HOW TO COMPLETE THIS TASK
Give all of the records again precisely, excluding whatever pictures they contain.

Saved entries
▼

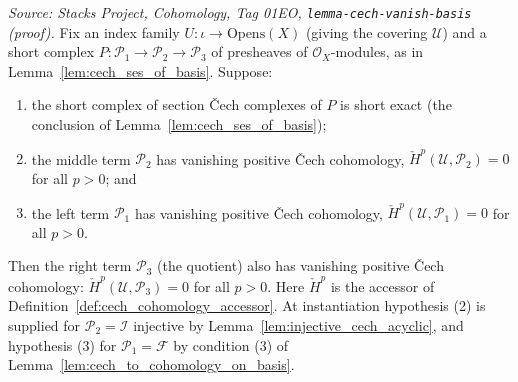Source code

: \begin{lemma}

  \label{lem:quotient_vanishing_cech}
  \textit{Source: Stacks Project, Cohomology, Tag 01EO,
  \texttt{lemma-cech-vanish-basis} (proof).}
  Fix an index family \(U : \iota \to \mathrm{Opens}(X)\) (giving the covering \(\mathcal{U}\)) and a
  short complex \(P : \mathcal{P}_1 \to \mathcal{P}_2 \to \mathcal{P}_3\) of presheaves of
  \(\mathcal{O}_X\)-modules, as in Lemma~\ref{lem:cech_ses_of_basis}. Suppose:
  \begin{enumerate}
  \item the short complex of section {\v C}ech complexes of \(P\) is short exact (the conclusion of
    Lemma~\ref{lem:cech_ses_of_basis});
  \item the middle term \(\mathcal{P}_2\) has vanishing positive {\v C}ech cohomology,
    \(\check{H}^p(\mathcal{U}, \mathcal{P}_2) = 0\) for all \(p > 0\); and
  \item the left term \(\mathcal{P}_1\) has vanishing positive {\v C}ech cohomology,
    \(\check{H}^p(\mathcal{U}, \mathcal{P}_1) = 0\) for all \(p > 0\).
  \end{enumerate}
  Then the right term \(\mathcal{P}_3\) (the quotient) also has vanishing positive {\v C}ech
  cohomology: \(\check{H}^p(\mathcal{U}, \mathcal{P}_3) = 0\) for all \(p > 0\). Here
  \(\check{H}^p\) is the accessor of Definition~\ref{def:cech_cohomology_accessor}. At instantiation
  hypothesis (2) is supplied for \(\mathcal{P}_2 = \mathcal{I}\) injective by
  Lemma~\ref{lem:injective_cech_acyclic}, and hypothesis (3) for \(\mathcal{P}_1 = \mathcal{F}\) by
  condition (3) of Lemma~\ref{lem:cech_to_cohomology_on_basis}.
\end{lemma}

▲

SOLUTION
Source code

: \begin{lemma}

  \label{lem:quotient_vanishing_cech}
  \textit{Source: Stacks Project, Cohomology, Tag 01EO,
  \texttt{lemma-cech-vanish-basis} (proof).}
  Fix an index family \(U : \iota \to \mathrm{Opens}(X)\) (giving the covering \(\mathcal{U}\)) and a
  short complex \(P : \mathcal{P}_1 \to \mathcal{P}_2 \to \mathcal{P}_3\) of presheaves of
  \(\mathcal{O}_X\)-modules, as in Lemma~\ref{lem:cech_ses_of_basis}. Suppose:
  \begin{enumerate}
  \item the short complex of section {\v C}ech complexes of \(P\) is short exact (the conclusion of
    Lemma~\ref{lem:cech_ses_of_basis});
  \item the middle term \(\mathcal{P}_2\) has vanishing positive {\v C}ech cohomology,
    \(\check{H}^p(\mathcal{U}, \mathcal{P}_2) = 0\) for all \(p > 0\); and
  \item the left term \(\mathcal{P}_1\) has vanishing positive {\v C}ech cohomology,
    \(\check{H}^p(\mathcal{U}, \mathcal{P}_1) = 0\) for all \(p > 0\).
  \end{enumerate}
  Then the right term \(\mathcal{P}_3\) (the quotient) also has vanishing positive {\v C}ech
  cohomology: \(\check{H}^p(\mathcal{U}, \mathcal{P}_3) = 0\) for all \(p > 0\). Here
  \(\check{H}^p\) is the accessor of Definition~\ref{def:cech_cohomology_accessor}. At instantiation
  hypothesis (2) is supplied for \(\mathcal{P}_2 = \mathcal{I}\) injective by
  Lemma~\ref{lem:injective_cech_acyclic}, and hypothesis (3) for \(\mathcal{P}_1 = \mathcal{F}\) by
  condition (3) of Lemma~\ref{lem:cech_to_cohomology_on_basis}.
\end{lemma}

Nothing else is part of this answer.